“Take him away! I don’t want the bear! I have done my best with your sword.”

“Good!” laughed the boy. “Good-bye, Bruin; run away,” and he freed the great creature, sending him lumbering off into the woods again.

Then, turning to the trembling Nibelung, he again asked for the sword, and Mime handed it to him. The young Volsung took it into his hands quickly, scorn on his handsome face and anger in his eyes. He was dressed in a wild forest costume of wolf-skins, and his yellow hair curled over his shoulders. He, indeed, made a great contrast to Mime, and one could not wonder that they did not get on well together.

“What a toy!” he cried out. “Do you call this a sword?” and, striking it on the anvil, he broke the blade into a hundred slivers, and then burst into a rage with the smith, who had pretended to give him a sword fit for battle, and had shaped him so foolish a switch, as he called it. And finally, thoroughly out of breath, he flung himself upon the stone couch at one side, and not all Mime’s coaxings could appease his anger. He finally confessed that he did not know why he ever returned to the cave, because, he said frankly, he could not help detesting the Dwarf, and was much happier when away from him. And then he broke into a passionate description of the wood-life he loved so well; the mating of the birds in the spring-time, and the way they loved and helped each other; the care that the mother deer lavished upon her little ones; the tenderness among all the forest creatures that seemed so beautiful and mysterious to him.

“I learned watching them,” said Siegfried, almost sorrowfully, “what love must be. Mime, where is she whom I may call mother?”

“Nonsense!” said Mime, and tried to draw Siegfried’s mind away from the dangerous topic; for he had never told him anything about his parents, always calling him his own son. And he feared the boy’s anger if he should ever know that he had been deceived.

But, thoroughly aroused, the young Volsung fiercely demanded the names of his father and mother, declaring that he was far too unlike Mime to be his son. At last the Nibelung confessed the truth, and told him the story of his mother’s death, and of how she had left her child in his care.

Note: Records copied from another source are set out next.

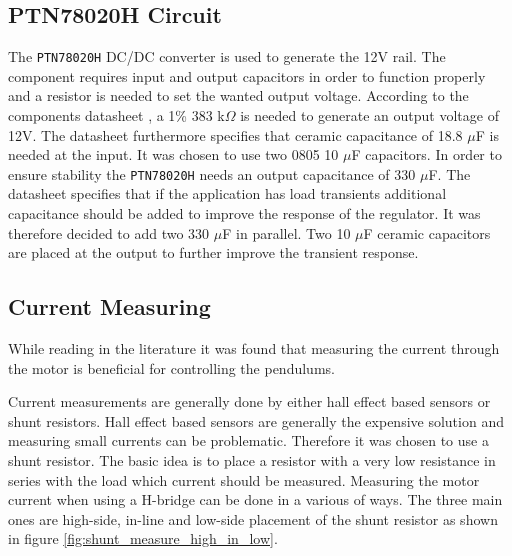 


\subsection{PTN78020H Circuit}
The \texttt{PTN78020H} DC/DC converter is used to generate the 12V rail. 
The component requires input and output capacitors in order to function properly and a resistor is needed to set the wanted output voltage. 
According to the components datasheet \cite{PTN78020H}, a 1\% 383 k$\Omega$ is needed to generate an output voltage of 12V.
The datasheet furthermore specifies that ceramic capacitance of 18.8 $\mu$F is needed at the input. 
It was chosen to use two 0805 10 $\mu$F capacitors.
In order to ensure stability the \texttt{PTN78020H} needs an output capacitance of 330 $\mu$F.
The datasheet specifies that if the application has load transients additional capacitance should be added to improve the response of the regulator. 
It was therefore decided to add two 330 $\mu$F in parallel. 
Two 10 $\mu$F ceramic capacitors are placed at the output to further improve the transient response. 



\subsection{Current Measuring}
While reading in the literature it was found that measuring the current through the motor is beneficial for controlling the pendulums.

Current measurements are generally done by either hall effect based sensors or shunt resistors. 
Hall effect based sensors are generally the expensive solution and measuring small currents can be problematic. 
Therefore it was chosen to use a shunt resistor.
The basic idea is to place a resistor with a very low resistance in series with the load which current should be measured. 
Measuring the motor current when using a H-bridge can be done in a various of ways.
The three main ones are high-side, in-line and low-side placement of the shunt resistor as shown in figure \ref{fig:shunt_measure_high_in_low}.

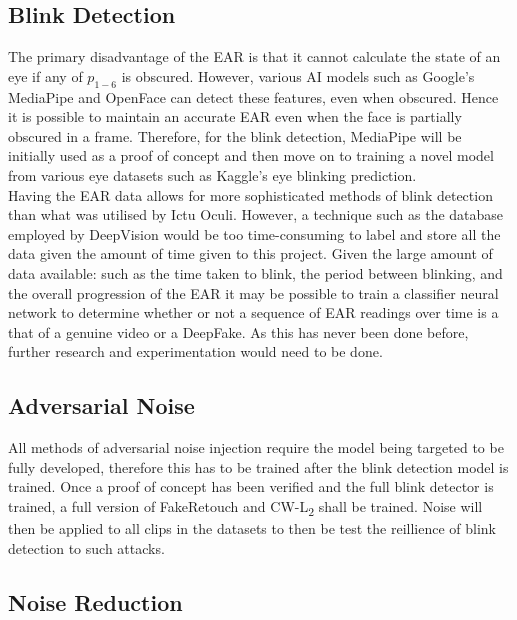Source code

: \documentclass{article}
\begin{document}
\subsection{Blink Detection} \label{sec:future-blink}

The primary disadvantage of the EAR is that it cannot calculate the state of an eye if any of $p_{1-6}$ is obscured\cite{ictuoculi}. However, various AI models such as Google's MediaPipe\cite{mediapipe} and OpenFace\cite{openface} can detect these features, even when obscured. Hence it is possible to maintain an accurate EAR even when the face is partially obscured in a frame. Therefore, for the blink detection, MediaPipe will be initially used as a proof of concept and then move on to training a novel model from various eye datasets such as Kaggle's eye blinking prediction\cite{eyeblinkprediction}.\\

Having the EAR data allows for more sophisticated methods of blink detection than what was utilised by Ictu Oculi. However, a technique such as the database employed by DeepVision\cite{blinking-pattern} would be too time-consuming to label and store all the data given the amount of time given to this project. Given the large amount of data available: such as the time taken to blink, the period between blinking, and the overall progression of the EAR it may be possible to train a classifier neural network to determine whether or not a sequence of EAR readings over time is a that of a genuine video or a DeepFake. As this has never been done before, further research and experimentation would need to be done.

\subsection{Adversarial Noise} \label{sec:future-noise}

All methods of adversarial noise injection require the model being targeted to be fully developed, therefore this has to be trained after the blink detection model is trained. Once a proof of concept has been verified and the full blink detector is trained, a full version of FakeRetouch and CW-L\textsubscript{2} shall be trained. Noise will then be applied to all clips in the datasets to then be test the reillience of blink detection to such attacks.

\subsection{Noise Reduction}
\end{document}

And, when the boy asked for proof, he slowly crept away, to return with the broken sword Nothung, the mending of which was so hard a riddle even to his sly brain.

Wildly excited, Siegfried commanded him to work at it anew and do his best to weld the pieces; and, with a shout of delight and hope, he went merrily away into the woods, leaving Mime in saddest, deepest perplexity.

Despairing, he murmured at the hopelessness of the task, which his rather unruly young charge had set him, and was sitting, a picture of discouragement and misery, when from the dark woods came a stranger clad as a wanderer, and bearing a great spear. He advanced to the door of the cave and asked in slow, grave tones for rest and shelter. Mime was at first frightened, then angry, and finally refused to harbor the strange guest, until the Wanderer made the following proposal: Mime was to ask him three questions, and if they were not correctly answered the host should have the privilege of cutting off his guest’s head. To this Mime consented, and, after a little thought, thus chose his first question:

“Tell me what is the race down in the earth’s depths?”